5.1 If we are unable to raise the capital we need or generate sufficient cash flows from operations, we may need to limit our capital expenditures or our investments in new businesses, or try to raise capital by disposing of assets

Our ability to meet our cash requirements, fund capital expenditures and provide for planned growth depends on having access to adequate sources of capital and on our ability to generate cash flows from operations, which is subject to various risks, including those described in this Safe Harbour Notice.

Our ability to raise financing depends on our ability to access the public equity, debt capital and money markets, as well as the bank credit market. Our ability to access such markets and the cost and amount of funding available depend largely on prevailing market conditions and the outlook for our business and credit ratings at the time capital is raised.
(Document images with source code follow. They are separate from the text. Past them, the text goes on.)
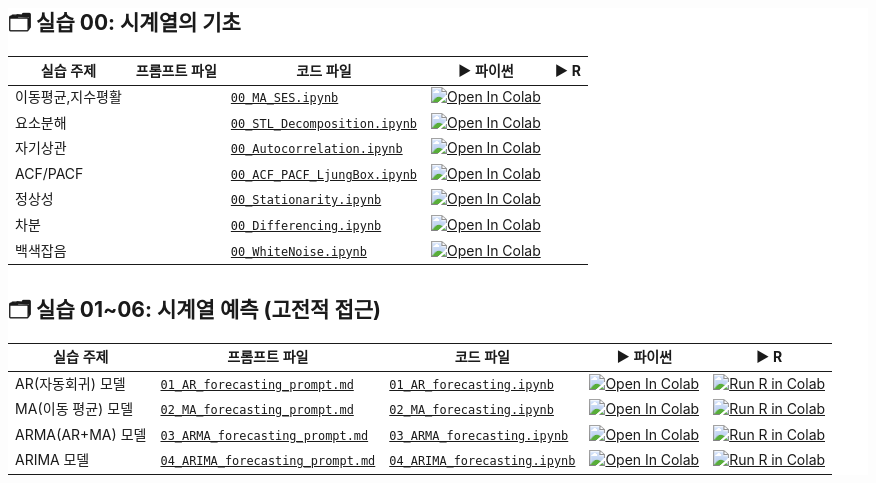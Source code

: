 ## **🗂 실습 00: 시계열의 기초**  
| 실습 주제 | 프롬프트 파일 | 코드 파일 | ▶️ 파이썬 |▶️ R |
|-------------|--------------------------|--------------------------|----------|----------|
| 이동평균,지수평활|  | [`00_MA_SES.ipynb`](https://github.com/nhjung-phd/TimeSeriesAnalysis/blob/main/notebooks/00_MA_SES.ipynb) | [![Open In Colab](https://colab.research.google.com/assets/colab-badge.svg)](https://colab.research.google.com/github/nhjung-phd/TimeSeriesAnalysis/blob/main/notebooks/00_MA_SES.ipynb) | |
| 요소분해 | | [`00_STL_Decomposition.ipynb`](https://github.com/nhjung-phd/TimeSeriesAnalysis/blob/main/notebooks/00_STL_Decomposition.ipynb) | [![Open In Colab](https://colab.research.google.com/assets/colab-badge.svg)](https://colab.research.google.com/github/nhjung-phd/TimeSeriesAnalysis/blob/main/notebooks/00_STL_Decomposition.ipynb) | |
| 자기상관 | | [`00_Autocorrelation.ipynb`](https://github.com/nhjung-phd/TimeSeriesAnalysis/blob/main/notebooks/00_Autocorrelation.ipynb) | [![Open In Colab](https://colab.research.google.com/assets/colab-badge.svg)](https://colab.research.google.com/github/nhjung-phd/TimeSeriesAnalysis/blob/main/notebooks/00_Autocorrelation.ipynb) | |
| ACF/PACF | | [`00_ACF_PACF_LjungBox.ipynb`](https://github.com/nhjung-phd/TimeSeriesAnalysis/blob/main/notebooks/00_ACF_PACF_LjungBox.ipynb) | [![Open In Colab](https://colab.research.google.com/assets/colab-badge.svg)](https://colab.research.google.com/github/nhjung-phd/TimeSeriesAnalysis/blob/main/notebooks/00_ACF_PACF_LjungBox.ipynb) | |
| 정상성 | | [`00_Stationarity.ipynb`](https://github.com/nhjung-phd/TimeSeriesAnalysis/blob/main/notebooks/00_Stationarity.ipynb) | [![Open In Colab](https://colab.research.google.com/assets/colab-badge.svg)](https://colab.research.google.com/github/nhjung-phd/TimeSeriesAnalysis/blob/main/notebooks/00_Stationarity.ipynb) | |
| 차분 | | [`00_Differencing.ipynb`](https://github.com/nhjung-phd/TimeSeriesAnalysis/blob/main/notebooks/00_Differencing.ipynb) | [![Open In Colab](https://colab.research.google.com/assets/colab-badge.svg)](https://colab.research.google.com/github/nhjung-phd/TimeSeriesAnalysis/blob/main/notebooks/00_Differencing.ipynb) | |
| 백색잡음 | | [`00_WhiteNoise.ipynb`](https://github.com/nhjung-phd/TimeSeriesAnalysis/blob/main/notebooks/00_WhiteNoise.ipynb) | [![Open In Colab](https://colab.research.google.com/assets/colab-badge.svg)](https://colab.research.google.com/github/nhjung-phd/TimeSeriesAnalysis/blob/main/notebooks/00_WhiteNoise.ipynb) | |


## **🗂 실습 01~06: 시계열 예측 (고전적 접근)**  
| 실습 주제 | 프롬프트 파일 | 코드 파일 | ▶️ 파이썬 |▶️ R |
|-------------|--------------------------|--------------------------|----------|----------|
| AR(자동회귀) 모델 | [`01_AR_forecasting_prompt.md`](https://github.com/nhjung-phd/TimeSeriesAnalysis/blob/main/prompts/01_AR_forecasting_prompt.md) | [`01_AR_forecasting.ipynb`](https://github.com/nhjung-phd/TimeSeriesAnalysis/blob/main/notebooks/01_AR_forecasting.ipynb) | [![Open In Colab](https://colab.research.google.com/assets/colab-badge.svg)](https://colab.research.google.com/github/nhjung-phd/TimeSeriesAnalysis/blob/main/notebooks/01_AR_forecasting.ipynb) | [![Run R in Colab](https://img.shields.io/badge/Run-R%20in%20Colab-276DC3?logo=r&logoColor=white)](https://colab.research.google.com/github/nhjung-phd/TimeSeriesAnalysis/blob/main/R/01_AR_forecasting_R.ipynb) |
| MA(이동 평균) 모델 | [`02_MA_forecasting_prompt.md`](https://github.com/nhjung-phd/TimeSeriesAnalysis/blob/main/prompts/02_MA_forecasting_prompt.md) | [`02_MA_forecasting.ipynb`](https://github.com/nhjung-phd/TimeSeriesAnalysis/blob/main/notebooks/02_MA_forecasting.ipynb) | [![Open In Colab](https://colab.research.google.com/assets/colab-badge.svg)](https://colab.research.google.com/github/nhjung-phd/TimeSeriesAnalysis/blob/main/notebooks/02_MA_forecasting.ipynb) | [![Run R in Colab](https://img.shields.io/badge/Run-R%20in%20Colab-276DC3?logo=r&logoColor=white)](https://colab.research.google.com/github/nhjung-phd/TimeSeriesAnalysis/blob/main/R/02_MA_forecasting_R.ipynb)|
| ARMA(AR+MA) 모델 | [`03_ARMA_forecasting_prompt.md`](https://github.com/nhjung-phd/TimeSeriesAnalysis/blob/main/prompts/03_ARMA_forecasting_prompt.md) | [`03_ARMA_forecasting.ipynb`](https://github.com/nhjung-phd/TimeSeriesAnalysis/blob/main/notebooks/03_ARMA_forecasting.ipynb) | [![Open In Colab](https://colab.research.google.com/assets/colab-badge.svg)](https://colab.research.google.com/github/nhjung-phd/TimeSeriesAnalysis/blob/main/notebooks/03_ARMA_forecasting.ipynb) | [![Run R in Colab](https://img.shields.io/badge/Run-R%20in%20Colab-276DC3?logo=r&logoColor=white)](https://colab.research.google.com/github/nhjung-phd/TimeSeriesAnalysis/blob/main/R/03_ARMA_forecasting_R.ipynb)|
| ARIMA 모델 | [`04_ARIMA_forecasting_prompt.md`](https://github.com/nhjung-phd/TimeSeriesAnalysis/blob/main/prompts/04_ARIMA_forecasting_prompt.md) | [`04_ARIMA_forecasting.ipynb`](https://github.com/nhjung-phd/TimeSeriesAnalysis/blob/main/notebooks/04_ARIMA_forecasting.ipynb) | [![Open In Colab](https://colab.research.google.com/assets/colab-badge.svg)](https://colab.research.google.com/github/nhjung-phd/TimeSeriesAnalysis/blob/main/notebooks/04_ARIMA_forecasting.ipynb) | [![Run R in Colab](https://img.shields.io/badge/Run-R%20in%20Colab-276DC3?logo=r&logoColor=white)](https://colab.research.google.com/github/nhjung-phd/TimeSeriesAnalysis/blob/main/R/04_ARIMA_forecasting_R.ipynb)|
Risk factors such as capital market disruptions, “Brexit”, political, economic and financial market instability in the European Union, policies of the new U.S. administration, central bank monetary policies, changes to bank capitalization or other regulations, reduced bank lending in general or fewer banks as a result of reduced activity or consolidation could reduce capital available or increase the cost of such capital. In addition, an increased level of debt borrowings could result in lower credit ratings, increased borrowing costs and a reduction in the amount of funding available to us, including through equity offerings. Business acquisitions could also adversely affect our outlook and credit ratings and have similar adverse consequences. In addition, participants in the public capital and bank credit markets have internal policies limiting their ability to invest in, or extend credit to, any single entity or entity group or a particular industry.

Our bank credit facilities, including credit facilities supporting our commercial paper program, are provided by various financial institutions. While it is our intention to renew certain of such credit facilities from time to time, there are no assurances that these facilities will be renewed on favourable terms or in similar amounts.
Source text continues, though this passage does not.